In this study, we investigated the expression of TTR, AFP, ALB, G6P, and TAT at the mRNA level. Among these genes, TTR is a marker of endodermal differentiation, AFP represents endodermal differentiation as well as the early differentiation of fetal hepatocytes , ALB appears in early fetal hepatocytes and reaches a maximal level in adult hepatocytes , G6P is predominantly expressed in hepatocytes in the late gestational and perinatal stages , and TAT is an excellent enzymatic marker for perinatal or postnatal hepatocyte-specific differentiation and represents an important function of the liver . In general, the expression of these specific genes in cells derived from EBs is characteristic of differentiated hepatocyte-like cells, although a proportion of these genes is also expressed in the yolk sac and other cells. The expression of such genes in EBs differentiating in the presence of growth factors parallels the expression observed in the embryonic liver in vivo. However, in our tests, the mRNAs of TTR, AFP, ALB, G6P, and TAT were expressed by day 7, and the expression of most of the genes, such as ALB, G6P, and TAT, was noticeable earlier than in previous reports [27, 41]. The level expression of these genes was higher in the EB-derived cells cultured in the bioreactor than the mES cells differentiated in the 2D culture. Because the expression of the ALB, AFP, and CK18 proteins was also detected in the day-7 EBs by WB analysis, and based on our immunostaining results, we believe that growth of ES cells in a rotating bioreactor supplemented with exogenous growth factors not only strongly promotes differentiation into hepatocyte-like cells but also enhances cell maturation.
The assay for ALB synthesis is well known as a relatively specific test for the presence and activity of hepatocytes during the hepatic differentiation of stem cells [23, 25]. We examined the ALB synthesis of mES cell-derived EBs to confirm the differentiation of the ES cells into functional hepatocytes. However, we failed to detect ALB directly at measurable levels during the rotating bioreactor culture period.
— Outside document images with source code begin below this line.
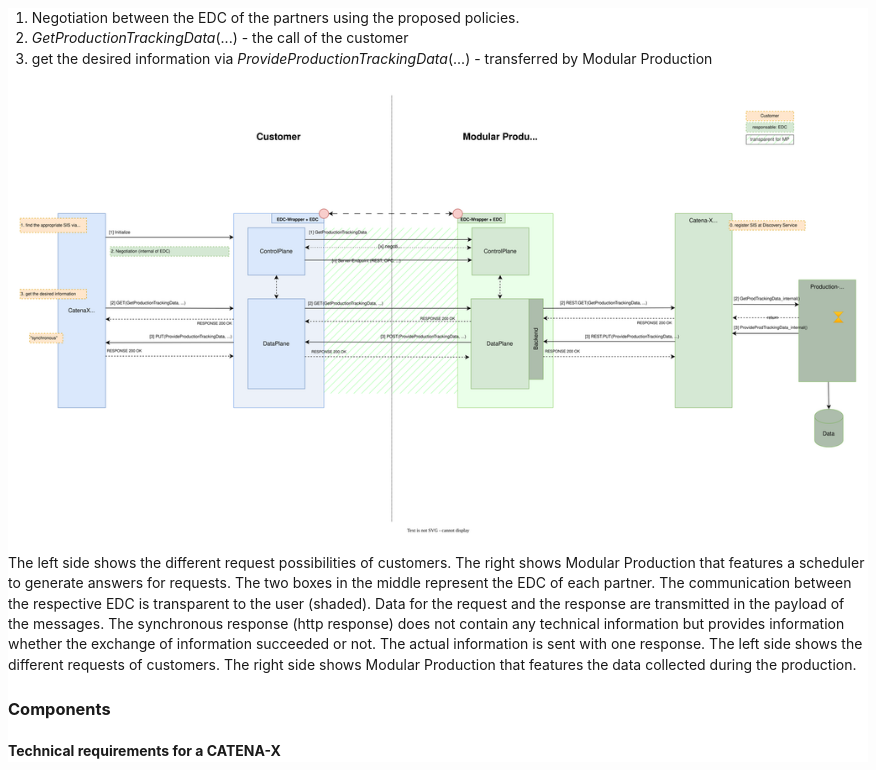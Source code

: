 1. Negotiation between the EDC of the partners using the proposed policies.
2. *GetProductionTrackingData*(...) - the call of the customer
3. get the desired information via *ProvideProductionTrackingData*(...) - transferred by Modular Production

![SIS_ProductionTrackingData_SequenceChart_Border25](res/SIS_ProductionTrackingData_SequenceChart_Border25.svg)

The left side shows the different request possibilities of customers. The right shows Modular Production that features a scheduler to generate answers for requests. The two boxes in the middle represent the EDC of each partner. The communication between the respective EDC is transparent to the user (shaded). Data for the request and the response are transmitted in the payload of the messages. The synchronous response (http response) does not contain any technical information but provides information whether the exchange of information succeeded or not. The actual information is sent with one response. The left side shows the different requests of customers. The right side shows Modular Production that features the data collected during the production.

### Components

#### Technical requirements for a CATENA-X
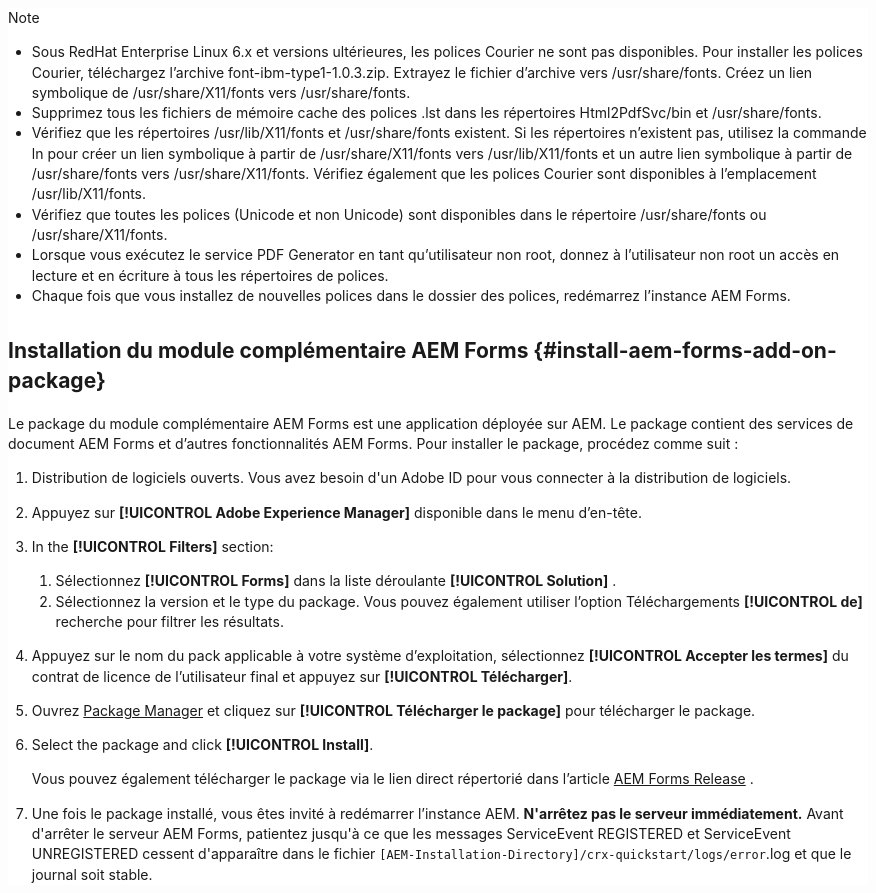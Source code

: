 >[!NOTE]
>
>* Sous RedHat Enterprise Linux 6.x et versions ultérieures, les polices Courier ne sont pas disponibles. Pour installer les polices Courier, téléchargez l’archive font-ibm-type1-1.0.3.zip. Extrayez le fichier d’archive vers /usr/share/fonts. Créez un lien symbolique de /usr/share/X11/fonts vers /usr/share/fonts.
>* Supprimez tous les fichiers de mémoire cache des polices .lst dans les répertoires Html2PdfSvc/bin et /usr/share/fonts.
>* Vérifiez que les répertoires /usr/lib/X11/fonts et /usr/share/fonts existent. Si les répertoires n’existent pas, utilisez la commande ln pour créer un lien symbolique à partir de /usr/share/X11/fonts vers /usr/lib/X11/fonts et un autre lien symbolique à partir de /usr/share/fonts vers /usr/share/X11/fonts. Vérifiez également que les polices Courier sont disponibles à l’emplacement /usr/lib/X11/fonts.
>* Vérifiez que toutes les polices (Unicode et non Unicode) sont disponibles dans le répertoire /usr/share/fonts ou /usr/share/X11/fonts.
>* Lorsque vous exécutez le service PDF Generator en tant qu’utilisateur non root, donnez à l’utilisateur non root un accès en lecture et en écriture à tous les répertoires de polices.
>* Chaque fois que vous installez de nouvelles polices dans le dossier des polices, redémarrez l’instance AEM Forms.

>



## Installation du module complémentaire AEM Forms {#install-aem-forms-add-on-package}

Le package du module complémentaire AEM Forms est une application déployée sur AEM. Le package contient des services de document AEM Forms et d’autres fonctionnalités AEM Forms. Pour installer le package, procédez comme suit : 

1. Distribution [](https://experience.adobe.com/downloads)de logiciels ouverts. Vous avez besoin d&#39;un Adobe ID pour vous connecter à la distribution de logiciels.
1. Appuyez sur **[!UICONTROL Adobe Experience Manager]** disponible dans le menu d’en-tête.
1. In the **[!UICONTROL Filters]** section:
   1. Sélectionnez **[!UICONTROL Forms]** dans la liste déroulante **[!UICONTROL Solution]** .
   2. Sélectionnez la version et le type du package. Vous pouvez également utiliser l’option Téléchargements **[!UICONTROL de]** recherche pour filtrer les résultats.
1. Appuyez sur le nom du pack applicable à votre système d’exploitation, sélectionnez **[!UICONTROL Accepter les termes]** du contrat de licence de l’utilisateur final et appuyez sur **[!UICONTROL Télécharger]**.
1. Ouvrez [Package Manager](https://docs.adobe.com/content/help/fr-FR/experience-manager-65/administering/contentmanagement/package-manager.html) et cliquez sur **[!UICONTROL Télécharger le package]** pour télécharger le package.
1. Select the package and click **[!UICONTROL Install]**.

   Vous pouvez également télécharger le package via le lien direct répertorié dans l’article [AEM Forms Release](https://helpx.adobe.com/fr/aem-forms/kb/aem-forms-releases.html) .

1. Une fois le package installé, vous êtes invité à redémarrer l’instance AEM. **N&#39;arrêtez pas le serveur immédiatement.** Avant d&#39;arrêter le serveur AEM Forms, patientez jusqu&#39;à ce que les messages ServiceEvent REGISTERED et ServiceEvent UNREGISTERED cessent d&#39;apparaître dans le fichier `[AEM-Installation-Directory]/crx-quickstart/logs/error`.log et que le journal soit stable.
As the probable reason for this issue was the relatively low cell concentration in the bioreactor, we removed the EBs from the bioreactor and seeded them in 12-well plates at a concentration of approximately 50 EBs/well. After incubation with fresh medium for 72 hours, these EBs secreted ALB into the culture medium. The ability of the EBs to synthesize ALB at days 14 and 21 was approximately sixfold to eightfold higher than at day 7, confirming the hepatic differentiation of the EBs.
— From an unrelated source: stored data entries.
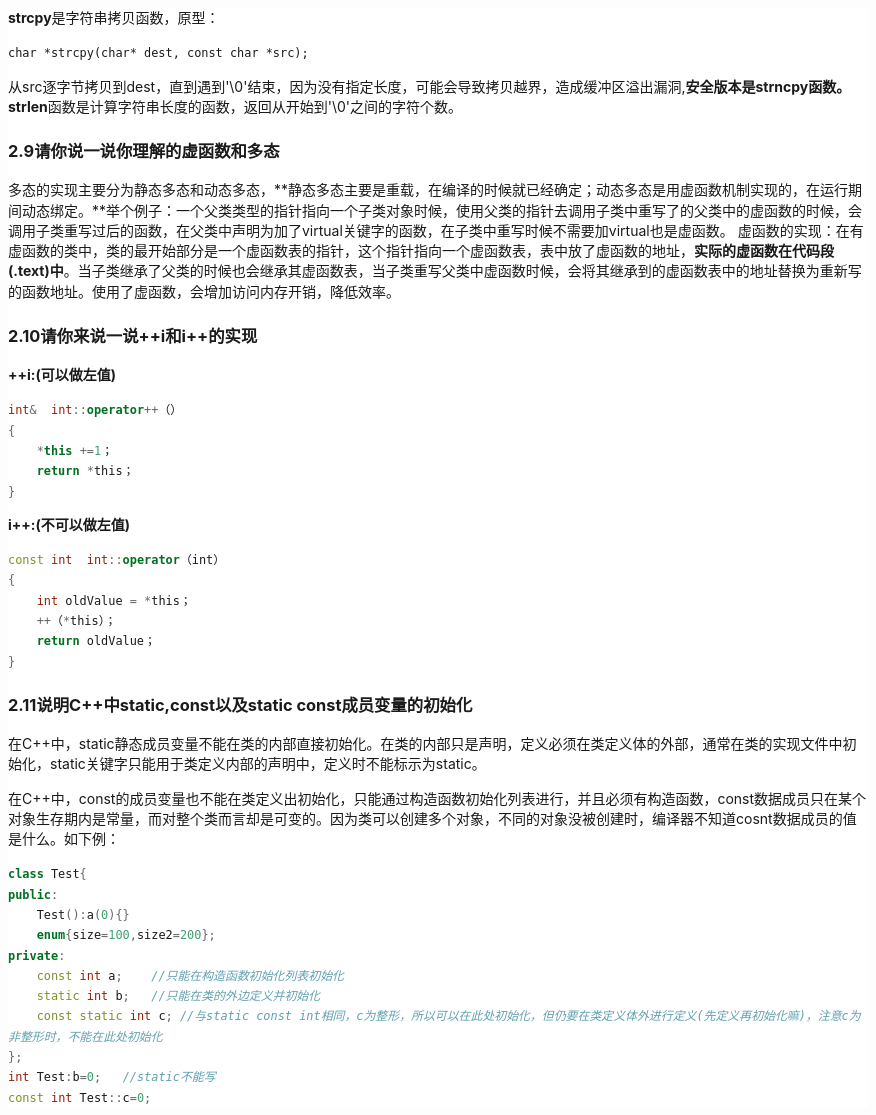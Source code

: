 **strcpy**是字符串拷贝函数，原型：

`char *strcpy(char* dest, const char *src);`

从src逐字节拷贝到dest，直到遇到'\0'结束，因为没有指定长度，可能会导致拷贝越界，造成缓冲区溢出漏洞,**安全版本是strncpy函数。**
**strlen**函数是计算字符串长度的函数，返回从开始到'\0'之间的字符个数。

### 2.9请你说一说你理解的虚函数和多态

多态的实现主要分为静态多态和动态多态，**静态多态主要是重载，在编译的时候就已经确定；动态多态是用虚函数机制实现的，在运行期间动态绑定。**举个例子：一个父类类型的指针指向一个子类对象时候，使用父类的指针去调用子类中重写了的父类中的虚函数的时候，会调用子类重写过后的函数，在父类中声明为加了virtual关键字的函数，在子类中重写时候不需要加virtual也是虚函数。
虚函数的实现：在有虚函数的类中，类的最开始部分是一个虚函数表的指针，这个指针指向一个虚函数表，表中放了虚函数的地址，**实际的虚函数在代码段(.text)中**。当子类继承了父类的时候也会继承其虚函数表，当子类重写父类中虚函数时候，会将其继承到的虚函数表中的地址替换为重新写的函数地址。使用了虚函数，会增加访问内存开销，降低效率。

### 2.10请你来说一说++i和i++的实现

**++i:(可以做左值)**

```c++
int&  int::operator++（）
{
	*this +=1；
	return *this；
}
```

**i++:(不可以做左值)**

```c++
const int  int::operator（int）
{
	int oldValue = *this；
	++（*this）；
	return oldValue；
}
```

### 2.11说明C++中static,const以及static const成员变量的初始化

在C++中，static静态成员变量不能在类的内部直接初始化。在类的内部只是声明，定义必须在类定义体的外部，通常在类的实现文件中初始化，static关键字只能用于类定义内部的声明中，定义时不能标示为static。

在C++中，const的成员变量也不能在类定义出初始化，只能通过构造函数初始化列表进行，并且必须有构造函数，const数据成员只在某个对象生存期内是常量，而对整个类而言却是可变的。因为类可以创建多个对象，不同的对象没被创建时，编译器不知道cosnt数据成员的值是什么。如下例：

```c++
class Test{
public:
    Test():a(0){}
    enum{size=100,size2=200};
private:
    const int a;	//只能在构造函数初始化列表初始化
    static int b;	//只能在类的外边定义并初始化
    const static int c;	//与static const int相同，c为整形，所以可以在此处初始化，但仍要在类定义体外进行定义(先定义再初始化嘛)，注意c为非整形时，不能在此处初始化
};
int Test:b=0;	//static不能写
const int Test::c=0;
```
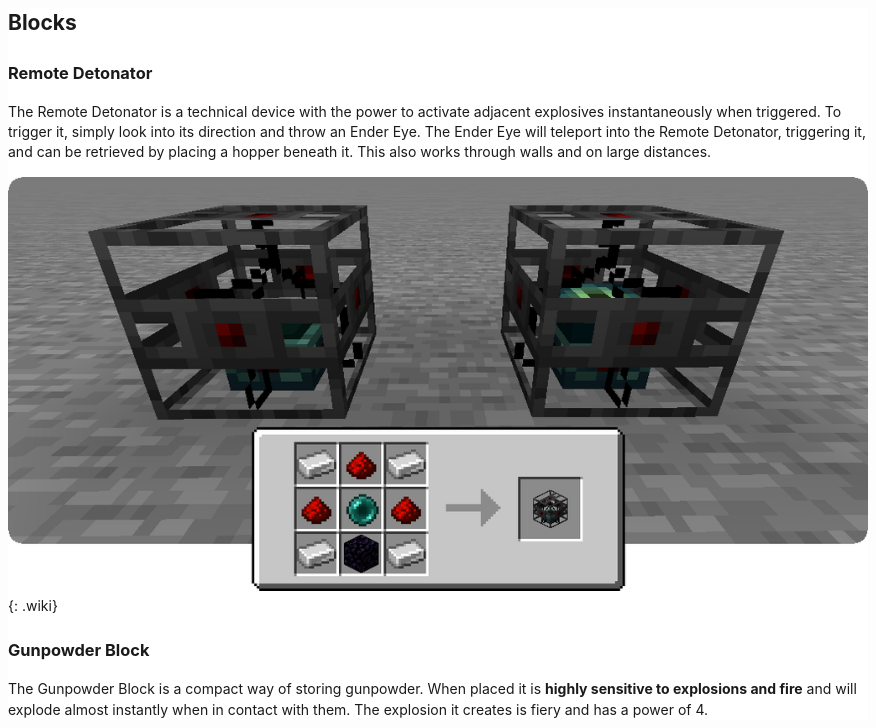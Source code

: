 

## Blocks

### Remote Detonator

The Remote Detonator is a technical device with the power to activate adjacent explosives instantaneously when triggered. To trigger it, simply look into its direction and throw an Ender Eye. The Ender Eye will teleport into the Remote Detonator, triggering it, and can be retrieved by placing a hopper beneath it. This also works through walls and on large distances.

![Remote Detonator](blast/remote_detonator.png){: .wiki}

### Gunpowder Block

The Gunpowder Block is a compact way of storing gunpowder. When placed it is **highly sensitive to explosions and fire** and will explode almost instantly when in contact with them. The explosion it creates is fiery and has a power of 4.
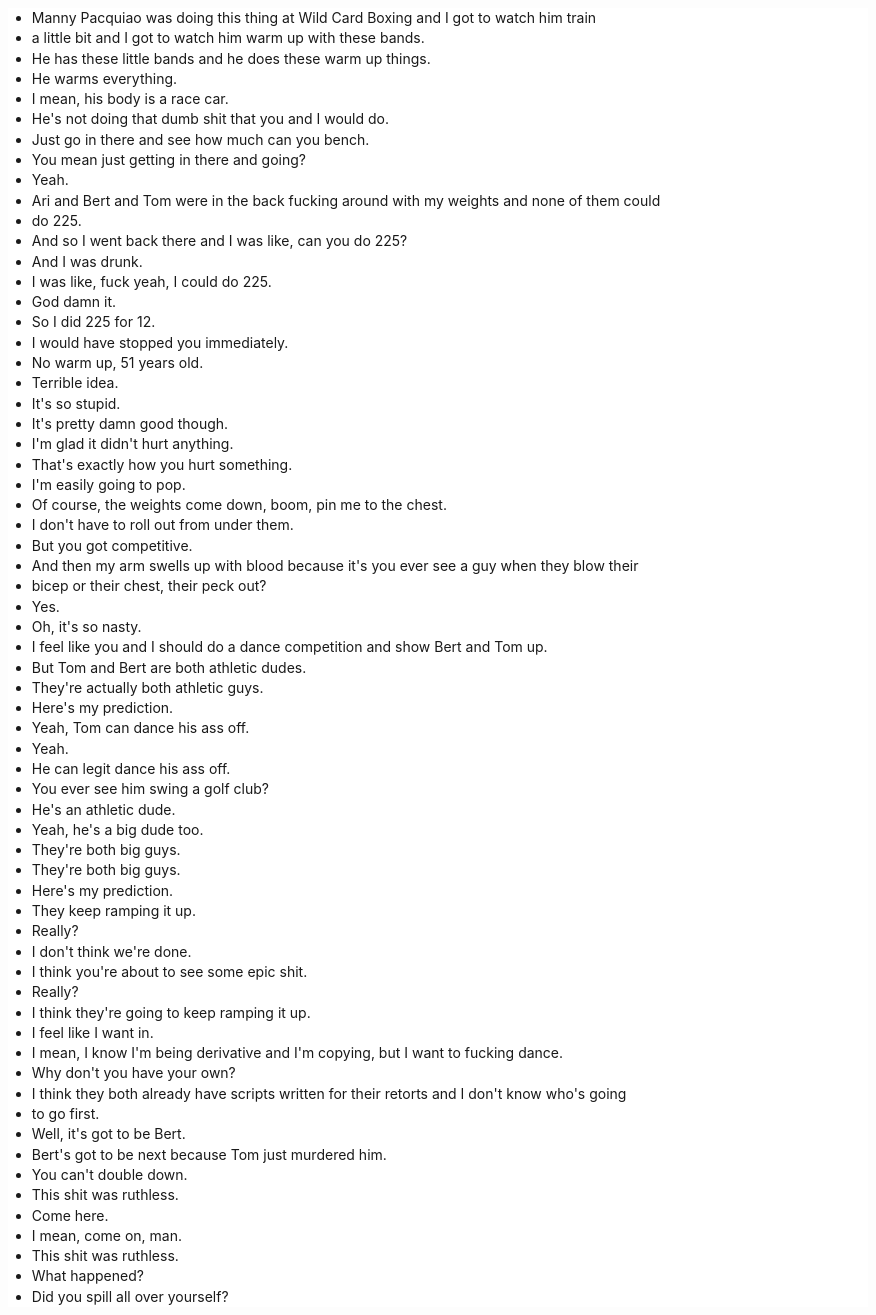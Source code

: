*  Manny Pacquiao was doing this thing at Wild Card Boxing and I got to watch him train
*  a little bit and I got to watch him warm up with these bands.
*  He has these little bands and he does these warm up things.
*  He warms everything.
*  I mean, his body is a race car.
*  He's not doing that dumb shit that you and I would do.
*  Just go in there and see how much can you bench.
*  You mean just getting in there and going?
*  Yeah.
*  Ari and Bert and Tom were in the back fucking around with my weights and none of them could
*  do 225.
*  And so I went back there and I was like, can you do 225?
*  And I was drunk.
*  I was like, fuck yeah, I could do 225.
*  God damn it.
*  So I did 225 for 12.
*  I would have stopped you immediately.
*  No warm up, 51 years old.
*  Terrible idea.
*  It's so stupid.
*  It's pretty damn good though.
*  I'm glad it didn't hurt anything.
*  That's exactly how you hurt something.
*  I'm easily going to pop.
*  Of course, the weights come down, boom, pin me to the chest.
*  I don't have to roll out from under them.
*  But you got competitive.
*  And then my arm swells up with blood because it's you ever see a guy when they blow their
*  bicep or their chest, their peck out?
*  Yes.
*  Oh, it's so nasty.
*  I feel like you and I should do a dance competition and show Bert and Tom up.
*  But Tom and Bert are both athletic dudes.
*  They're actually both athletic guys.
*  Here's my prediction.
*  Yeah, Tom can dance his ass off.
*  Yeah.
*  He can legit dance his ass off.
*  You ever see him swing a golf club?
*  He's an athletic dude.
*  Yeah, he's a big dude too.
*  They're both big guys.
*  They're both big guys.
*  Here's my prediction.
*  They keep ramping it up.
*  Really?
*  I don't think we're done.
*  I think you're about to see some epic shit.
*  Really?
*  I think they're going to keep ramping it up.
*  I feel like I want in.
*  I mean, I know I'm being derivative and I'm copying, but I want to fucking dance.
*  Why don't you have your own?
*  I think they both already have scripts written for their retorts and I don't know who's going
*  to go first.
*  Well, it's got to be Bert.
*  Bert's got to be next because Tom just murdered him.
*  You can't double down.
*  This shit was ruthless.
*  Come here.
*  I mean, come on, man.
*  This shit was ruthless.
*  What happened?
*  Did you spill all over yourself?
Because normal hepatocytes possess many complex functions, in addition to our ALB analysis, we used other independent functional assays to verify further the hepatocyte-like attributes of the differentiated ES cells. Four functional tests were performed on both the EBs from the rotating culture and the EB-derived cells from the static culture more precisely to characterize the hepatic functions of the differentiated cells. Our data demonstrate that the EB-derived cells possessed cytochrome P450 activity, stored glycogen, and took up ICG and LDL, which were higher than that of cells derived from 2D culture. Together, all of these results strongly suggest that the cells differentiated in the rotating bioreactor, along with growth factors and hormones, were functional hepatocytes.